Please print the entries below exactly, from the line with "- No definición" through the line with "El chequeo de", including both of those lines and leaving out all others.

▶ **Saved data entries**

===============

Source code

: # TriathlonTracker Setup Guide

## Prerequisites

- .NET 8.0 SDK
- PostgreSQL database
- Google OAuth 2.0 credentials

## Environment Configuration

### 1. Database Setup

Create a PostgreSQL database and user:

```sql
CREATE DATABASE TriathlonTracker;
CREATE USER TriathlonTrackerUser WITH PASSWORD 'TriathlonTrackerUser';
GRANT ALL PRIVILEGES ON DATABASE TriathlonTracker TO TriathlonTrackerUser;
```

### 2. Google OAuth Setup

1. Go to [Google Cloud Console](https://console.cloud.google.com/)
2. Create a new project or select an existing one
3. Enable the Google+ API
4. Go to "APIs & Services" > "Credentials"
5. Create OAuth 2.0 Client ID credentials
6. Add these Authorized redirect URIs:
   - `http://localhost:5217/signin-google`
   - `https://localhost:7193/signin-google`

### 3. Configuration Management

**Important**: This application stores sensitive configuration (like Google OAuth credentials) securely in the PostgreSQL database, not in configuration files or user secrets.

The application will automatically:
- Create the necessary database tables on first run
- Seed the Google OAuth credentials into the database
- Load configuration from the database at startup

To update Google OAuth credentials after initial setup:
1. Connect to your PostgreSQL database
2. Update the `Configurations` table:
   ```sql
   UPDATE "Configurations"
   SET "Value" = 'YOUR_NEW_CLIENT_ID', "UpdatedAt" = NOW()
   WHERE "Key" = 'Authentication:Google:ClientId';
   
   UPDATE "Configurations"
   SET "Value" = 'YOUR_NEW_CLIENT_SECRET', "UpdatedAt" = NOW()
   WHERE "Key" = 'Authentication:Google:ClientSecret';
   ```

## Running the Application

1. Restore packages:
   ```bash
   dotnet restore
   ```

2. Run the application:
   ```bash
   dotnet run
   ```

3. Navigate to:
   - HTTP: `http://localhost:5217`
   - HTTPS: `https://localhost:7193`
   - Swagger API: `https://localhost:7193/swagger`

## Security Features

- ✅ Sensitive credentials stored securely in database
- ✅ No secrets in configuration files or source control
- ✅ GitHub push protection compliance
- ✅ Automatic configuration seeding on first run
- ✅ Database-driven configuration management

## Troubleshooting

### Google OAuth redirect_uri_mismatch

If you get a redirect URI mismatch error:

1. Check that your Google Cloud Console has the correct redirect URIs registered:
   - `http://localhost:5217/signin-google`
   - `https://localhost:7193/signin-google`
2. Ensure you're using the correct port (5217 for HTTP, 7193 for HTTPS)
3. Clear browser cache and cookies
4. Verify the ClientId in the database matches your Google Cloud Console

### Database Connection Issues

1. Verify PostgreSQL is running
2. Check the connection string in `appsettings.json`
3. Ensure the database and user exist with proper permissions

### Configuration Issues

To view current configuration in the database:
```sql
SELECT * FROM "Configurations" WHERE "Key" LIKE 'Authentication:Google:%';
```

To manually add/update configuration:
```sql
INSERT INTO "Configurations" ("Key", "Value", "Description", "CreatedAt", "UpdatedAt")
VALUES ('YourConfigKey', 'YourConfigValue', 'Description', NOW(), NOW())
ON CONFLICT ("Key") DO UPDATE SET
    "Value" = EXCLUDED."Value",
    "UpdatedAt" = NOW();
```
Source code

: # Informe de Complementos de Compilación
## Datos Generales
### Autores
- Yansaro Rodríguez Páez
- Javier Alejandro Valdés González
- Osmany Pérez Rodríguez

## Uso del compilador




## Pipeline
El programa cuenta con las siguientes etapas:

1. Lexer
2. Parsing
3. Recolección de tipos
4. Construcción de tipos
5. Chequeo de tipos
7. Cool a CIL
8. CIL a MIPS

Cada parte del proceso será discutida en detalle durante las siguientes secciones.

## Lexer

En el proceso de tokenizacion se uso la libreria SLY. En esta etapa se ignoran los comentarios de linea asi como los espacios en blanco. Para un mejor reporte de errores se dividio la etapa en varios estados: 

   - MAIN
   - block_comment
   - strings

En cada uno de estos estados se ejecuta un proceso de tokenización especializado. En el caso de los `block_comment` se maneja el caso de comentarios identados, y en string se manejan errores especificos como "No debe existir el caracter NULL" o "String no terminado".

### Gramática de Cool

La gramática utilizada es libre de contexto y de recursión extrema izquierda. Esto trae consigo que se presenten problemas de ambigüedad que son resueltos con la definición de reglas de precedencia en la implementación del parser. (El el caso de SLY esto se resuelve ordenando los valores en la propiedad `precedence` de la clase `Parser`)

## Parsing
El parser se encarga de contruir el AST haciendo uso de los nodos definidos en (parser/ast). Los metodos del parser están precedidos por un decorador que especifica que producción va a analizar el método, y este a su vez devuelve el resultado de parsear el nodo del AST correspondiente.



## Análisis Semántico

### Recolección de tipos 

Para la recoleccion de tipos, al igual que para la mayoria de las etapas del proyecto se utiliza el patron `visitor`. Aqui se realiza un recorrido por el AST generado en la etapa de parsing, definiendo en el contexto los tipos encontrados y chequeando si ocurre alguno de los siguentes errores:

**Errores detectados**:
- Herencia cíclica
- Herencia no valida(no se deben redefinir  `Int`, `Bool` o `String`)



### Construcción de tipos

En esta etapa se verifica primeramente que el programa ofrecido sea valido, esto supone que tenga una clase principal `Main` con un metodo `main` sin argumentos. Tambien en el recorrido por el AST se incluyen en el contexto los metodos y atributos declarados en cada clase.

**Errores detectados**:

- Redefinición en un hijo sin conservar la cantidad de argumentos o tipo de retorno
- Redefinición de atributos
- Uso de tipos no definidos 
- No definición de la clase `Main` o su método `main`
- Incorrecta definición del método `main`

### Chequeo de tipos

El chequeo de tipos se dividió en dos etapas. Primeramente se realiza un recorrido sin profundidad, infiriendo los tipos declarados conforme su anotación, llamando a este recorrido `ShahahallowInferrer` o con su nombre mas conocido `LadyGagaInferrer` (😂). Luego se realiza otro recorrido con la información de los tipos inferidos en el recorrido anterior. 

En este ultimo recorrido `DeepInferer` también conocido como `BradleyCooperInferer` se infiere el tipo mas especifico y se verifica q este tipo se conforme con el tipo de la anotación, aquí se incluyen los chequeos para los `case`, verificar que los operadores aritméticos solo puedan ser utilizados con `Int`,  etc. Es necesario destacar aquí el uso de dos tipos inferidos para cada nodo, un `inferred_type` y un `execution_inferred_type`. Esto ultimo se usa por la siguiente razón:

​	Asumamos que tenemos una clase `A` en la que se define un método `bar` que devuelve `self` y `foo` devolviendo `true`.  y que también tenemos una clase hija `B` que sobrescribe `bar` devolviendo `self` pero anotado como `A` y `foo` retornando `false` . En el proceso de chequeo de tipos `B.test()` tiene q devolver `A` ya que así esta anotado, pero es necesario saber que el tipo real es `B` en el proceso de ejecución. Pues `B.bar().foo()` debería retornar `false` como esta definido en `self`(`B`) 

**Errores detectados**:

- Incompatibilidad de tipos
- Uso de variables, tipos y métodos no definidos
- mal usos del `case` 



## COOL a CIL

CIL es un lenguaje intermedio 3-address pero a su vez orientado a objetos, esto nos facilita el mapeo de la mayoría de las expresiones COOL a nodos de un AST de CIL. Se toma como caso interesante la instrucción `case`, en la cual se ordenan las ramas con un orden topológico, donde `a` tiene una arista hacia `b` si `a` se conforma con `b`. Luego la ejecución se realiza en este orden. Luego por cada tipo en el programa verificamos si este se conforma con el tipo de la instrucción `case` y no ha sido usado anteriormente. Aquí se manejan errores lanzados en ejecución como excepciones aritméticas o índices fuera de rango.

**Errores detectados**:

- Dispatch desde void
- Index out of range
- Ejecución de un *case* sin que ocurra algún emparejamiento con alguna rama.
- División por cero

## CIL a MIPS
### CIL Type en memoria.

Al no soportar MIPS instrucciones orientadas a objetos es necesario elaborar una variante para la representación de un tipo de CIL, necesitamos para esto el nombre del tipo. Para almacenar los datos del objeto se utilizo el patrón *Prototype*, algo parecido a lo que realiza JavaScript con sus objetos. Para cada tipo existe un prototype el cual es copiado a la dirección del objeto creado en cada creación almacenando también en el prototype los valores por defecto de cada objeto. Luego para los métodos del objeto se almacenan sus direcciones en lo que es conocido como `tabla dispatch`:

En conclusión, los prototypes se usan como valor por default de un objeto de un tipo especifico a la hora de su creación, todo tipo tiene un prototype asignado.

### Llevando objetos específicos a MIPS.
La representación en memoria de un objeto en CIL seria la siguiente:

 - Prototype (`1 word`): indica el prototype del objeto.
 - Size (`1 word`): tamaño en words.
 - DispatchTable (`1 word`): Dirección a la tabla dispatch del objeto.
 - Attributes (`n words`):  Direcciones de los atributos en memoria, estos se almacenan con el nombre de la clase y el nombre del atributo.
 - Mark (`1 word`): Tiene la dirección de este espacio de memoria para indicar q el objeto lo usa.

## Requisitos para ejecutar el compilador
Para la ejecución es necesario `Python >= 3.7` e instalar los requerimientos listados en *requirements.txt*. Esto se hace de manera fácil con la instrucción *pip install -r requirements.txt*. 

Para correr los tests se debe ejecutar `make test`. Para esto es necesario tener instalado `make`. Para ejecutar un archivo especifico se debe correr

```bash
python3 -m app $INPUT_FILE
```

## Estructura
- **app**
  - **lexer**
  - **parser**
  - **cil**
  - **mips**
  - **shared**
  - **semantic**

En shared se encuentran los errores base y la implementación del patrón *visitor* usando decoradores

===============

▶ **Response to the task**
- No definición de la clase `Main` o su método `main`
- Incorrecta definición del método `main`

### Chequeo de tipos

El chequeo de tipos se dividió en dos etapas. Primeramente se realiza un recorrido sin profundidad, infiriendo los tipos declarados conforme su anotación, llamando a este recorrido `ShahahallowInferrer` o con su nombre mas conocido `LadyGagaInferrer` (😂). Luego se realiza otro recorrido con la información de los tipos inferidos en el recorrido anterior. 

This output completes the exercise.